Behaviours and bifurcations

It could be useful at this point to introduce a distinction. There are “events”, and there are human behaviours, leading - or reacting - to events. Events are too coincidental to be predicted. For every single occurrence in history, there is a concurrence of causes, of luck - good and bad - of coincidences. It seems foolish to expect that they may follow any rule. If indeed we built that simulator one day - or if we got the source code to this one - we could start running tests to see how many runs of the same historical period it takes to generate the same unfolding of events.

It is possible to say that all conditions were ripe in Germany post-WWI to generate the seed of nazism. When looking at the events, however - from Hitler’s incarceration to the bomb in the Munich brewery to Schleicher’s machinations, not even counting his previous attempts at becoming an artist - there are hundreds of small bifurcations which might have turned history in a very different direction.

Behaviours, on the other hand, are surprisingly stable. Here is where the classics come in handy: when we read Seneca’s letter, Plato dialogues, Montaigne’s essays, a typical reaction is to be surprised about how similar their troubles, desires, passions are to ours. How appropriate their advice is to our lives. Humans and our most profound feelings are pretty much the same as two thousands years ago.
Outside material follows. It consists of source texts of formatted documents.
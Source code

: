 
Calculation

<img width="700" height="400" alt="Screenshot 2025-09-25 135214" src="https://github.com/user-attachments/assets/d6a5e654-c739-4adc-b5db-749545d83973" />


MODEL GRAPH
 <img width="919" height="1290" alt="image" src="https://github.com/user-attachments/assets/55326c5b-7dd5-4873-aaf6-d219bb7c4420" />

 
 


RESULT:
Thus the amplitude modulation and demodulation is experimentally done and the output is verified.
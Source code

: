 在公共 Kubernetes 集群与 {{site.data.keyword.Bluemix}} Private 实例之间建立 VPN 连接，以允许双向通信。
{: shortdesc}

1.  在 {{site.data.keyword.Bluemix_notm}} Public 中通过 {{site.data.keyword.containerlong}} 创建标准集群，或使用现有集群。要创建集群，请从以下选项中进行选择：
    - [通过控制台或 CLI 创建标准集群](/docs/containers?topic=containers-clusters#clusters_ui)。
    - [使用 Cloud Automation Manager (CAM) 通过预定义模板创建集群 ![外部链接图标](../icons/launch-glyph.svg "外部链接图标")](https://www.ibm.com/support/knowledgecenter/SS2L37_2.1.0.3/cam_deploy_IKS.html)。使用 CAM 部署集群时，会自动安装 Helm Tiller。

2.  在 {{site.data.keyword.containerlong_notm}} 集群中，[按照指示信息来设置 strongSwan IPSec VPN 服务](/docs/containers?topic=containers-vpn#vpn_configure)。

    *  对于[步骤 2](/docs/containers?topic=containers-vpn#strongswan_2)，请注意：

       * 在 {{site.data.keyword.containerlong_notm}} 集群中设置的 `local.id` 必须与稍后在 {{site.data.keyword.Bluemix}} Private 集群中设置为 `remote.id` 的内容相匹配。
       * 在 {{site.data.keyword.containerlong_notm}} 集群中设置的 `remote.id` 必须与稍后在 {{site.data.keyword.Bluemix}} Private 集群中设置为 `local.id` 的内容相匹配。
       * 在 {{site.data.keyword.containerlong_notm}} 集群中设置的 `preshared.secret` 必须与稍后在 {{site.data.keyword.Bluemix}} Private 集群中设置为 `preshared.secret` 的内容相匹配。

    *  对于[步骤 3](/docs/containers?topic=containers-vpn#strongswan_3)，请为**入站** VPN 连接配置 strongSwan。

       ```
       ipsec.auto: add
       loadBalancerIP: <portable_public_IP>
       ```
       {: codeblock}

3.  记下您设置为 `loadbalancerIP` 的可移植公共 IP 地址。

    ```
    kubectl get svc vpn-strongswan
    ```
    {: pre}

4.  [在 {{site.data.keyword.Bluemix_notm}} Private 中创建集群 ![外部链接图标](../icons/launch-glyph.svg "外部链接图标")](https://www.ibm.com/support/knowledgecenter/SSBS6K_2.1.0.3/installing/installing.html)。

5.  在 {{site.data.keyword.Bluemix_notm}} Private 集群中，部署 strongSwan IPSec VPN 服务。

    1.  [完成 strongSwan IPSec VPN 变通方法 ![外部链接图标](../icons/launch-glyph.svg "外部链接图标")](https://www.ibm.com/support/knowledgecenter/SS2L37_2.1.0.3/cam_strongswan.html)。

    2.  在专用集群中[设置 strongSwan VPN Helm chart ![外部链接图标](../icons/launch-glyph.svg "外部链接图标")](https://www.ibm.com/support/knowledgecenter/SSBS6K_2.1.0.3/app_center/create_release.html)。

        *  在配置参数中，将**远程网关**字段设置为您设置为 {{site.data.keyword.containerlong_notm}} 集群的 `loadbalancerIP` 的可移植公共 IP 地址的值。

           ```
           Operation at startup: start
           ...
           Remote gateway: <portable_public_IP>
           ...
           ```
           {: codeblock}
I don’t want to end this post by going back full circle to the value of reading those authors. The relative stability of human behaviours means that no matter the context we can use the same ingredients to create stories that motivate positive thoughts and reflections. History is more like prose; we are the characters in a story that can take any path. Every novel and every parallel route can take a different course while saying something fundamental about us. We are susceptible to look for scapegoats when things go wrong. We tend to become less generous when we see our primary needs threatened. We become complacent when things go well. We display hubris after receiving praises. We relax our control mechanism when we are not watched.

As a species, we can be damn repetitive, and that’s what makes us predictable.